S. Jayakumar is an Indian politician who is a Member of Legislative Assembly of Tamil Nadu. He was elected from Perundurai as an All India Anna Dravida Munnetra Kazhagam candidate in 2021.

== Elections contested ==

2026 Tamil Nadu Legislative Assembly election: Perundurai
| Party |  | Candidate | Votes | % | ±% |
|---|---|---|---|---|---|
|  | AIADMK | S. Jayakumar | 70,302 | 35.03 | −9.81 |
|  | DMK | N. D. Venkatachalam | 60,609 | 30.20 | New |
|  | TVK | V. P. Arunachalam | 59,483 | 29.64 | New |
|  | NTK | Ingur. C. Loganathan | 6,468 | 3.22 | −2.20 |
|  | Independent | C. Venkatachalam | 878 | 0.44 | New |
|  | NOTA | NOTA | 812 | 0.40 | −0.23 |
| Margin of victory |  |  | 9,693 | 4.83 | −2.81 |
| Turnout |  |  | 2,01,079 | 93.76 | +10.45 |
| Registered electors |  |  | 2,14,451 |  | −13,419 |
|  | AIADMK hold |  | Swing | −9.81 |  |

2021 Tamil Nadu Legislative Assembly election: Perundurai
| Party |  | Candidate | Votes | % | ±% |
|---|---|---|---|---|---|
|  | AIADMK | S. Jayakumar | 85,125 | 44.84% | +0.79 |
|  | KMDK | K. K. C. Balu | 70,618 | 37.20% | +0.15 |
|  | NTK | C. Loganathan | 10,294 | 5.42% | +4.62 |
|  | Independent | N. D. Venkatachalam | 9,895 | 5.21% | New |
|  | MNM | C. K. Nandhakumar | 3,533 | 1.86% | New |
|  | Independent | Shankarsamy | 3,336 | 1.76% | New |
|  | BSP | M. Thambi | 1,620 | 0.85% | +0.14 |
|  | NOTA | NOTA | 1,189 | 0.63% | −0.47 |
| Margin of victory |  |  | 14,507 | 7.64% | 0.63% |
| Turnout |  |  | 189,843 | 83.31% | −2.30% |
| Rejected ballots |  |  | 563 | 0.30% |  |
| Registered electors |  |  | 227,870 |  |  |
|  | AIADMK hold |  | Swing | 0.79% |  |

== 2026 election ==

S. Jayakumar is a candidate in the 2026 Tamil Nadu Legislative Assembly election from the Perundurai Assembly constituency, representing the All India Anna Dravida Munnetra Kazhagam.

According to his election affidavit, he reported income over the previous five financial years, while his spouse, R. Shanmugapriya, also declared income during the same period.

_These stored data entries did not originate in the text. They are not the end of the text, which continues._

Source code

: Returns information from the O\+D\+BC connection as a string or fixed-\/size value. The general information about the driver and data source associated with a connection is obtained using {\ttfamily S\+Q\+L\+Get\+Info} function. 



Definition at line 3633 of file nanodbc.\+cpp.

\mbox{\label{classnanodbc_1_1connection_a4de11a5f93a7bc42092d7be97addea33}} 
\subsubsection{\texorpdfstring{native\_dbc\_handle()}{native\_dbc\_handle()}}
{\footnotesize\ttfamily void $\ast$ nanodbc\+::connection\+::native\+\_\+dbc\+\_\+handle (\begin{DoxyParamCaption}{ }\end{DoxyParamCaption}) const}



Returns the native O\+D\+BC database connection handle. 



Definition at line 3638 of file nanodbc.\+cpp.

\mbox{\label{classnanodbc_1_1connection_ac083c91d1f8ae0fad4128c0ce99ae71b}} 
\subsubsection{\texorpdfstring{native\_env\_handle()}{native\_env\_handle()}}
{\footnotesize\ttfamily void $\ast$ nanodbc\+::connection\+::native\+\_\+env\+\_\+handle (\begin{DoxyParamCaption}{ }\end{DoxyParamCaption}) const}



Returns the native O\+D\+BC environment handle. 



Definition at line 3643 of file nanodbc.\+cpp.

=== Assets and liabilities ===

As per the affidavit, Jayakumar declared total movable assets worth approximately ₹1.11 crore, while his spouse reported movable assets of about ₹1.87 crore. These include cash in hand, bank deposits, insurance investments, vehicles, and gold jewellery.

The affidavit indicates that he owns multiple vehicles, including a sport utility vehicle, utility vehicles, and two-wheelers. He declared gold jewellery holdings of 25 sovereigns, while his spouse declared 75 sovereigns of gold jewellery.

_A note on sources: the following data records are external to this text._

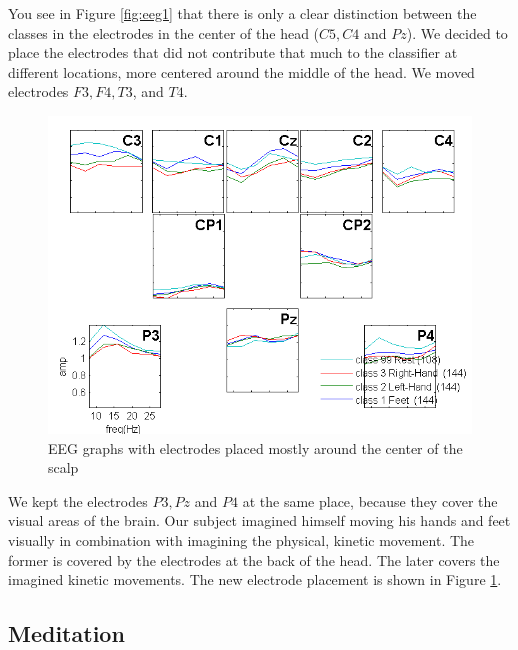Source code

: \documentclass[12pt]{article}
\begin{document}
 You see in Figure \ref{fig:eeg1} that there is only a clear distinction between the classes in the electrodes in the center of the head ($C5, C4$ and $Pz$). We decided to place the electrodes that did not contribute that much to the classifier at different locations, more centered around the middle of the head. We moved electrodes $F3, F4, T3$, and $T4$.
 
 \begin{figure}[h!]
 	\caption{EEG graphs with electrodes placed mostly around the center of the scalp}
 	\label{fig:eeg2}
 	\includegraphics[scale=0.6,center]{eeg_graphs2.png}
 \end{figure}
 
 We kept the electrodes $P3, Pz$ and $P4$ at the same place, because they cover the visual areas of the brain. Our subject imagined himself moving his hands and feet visually in combination with imagining the physical, kinetic movement. The former is covered by the electrodes at the back of the head. The later covers the imagined kinetic movements. The new electrode placement is shown in Figure \ref{fig:eeg2}.

\subsection{Meditation}
\end{document}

In terms of immovable assets, the affidavit states that his spouse owns agricultural land in Erode district, while Jayakumar owns non-agricultural land in Ponmudi village.

=== Criminal record ===

The affidavit indicates that one criminal case was pending against Jayakumar at the time of nomination, related to allegations of unlawful assembly and wrongful restraint during a public protest. He declared that he has not been convicted in any criminal case.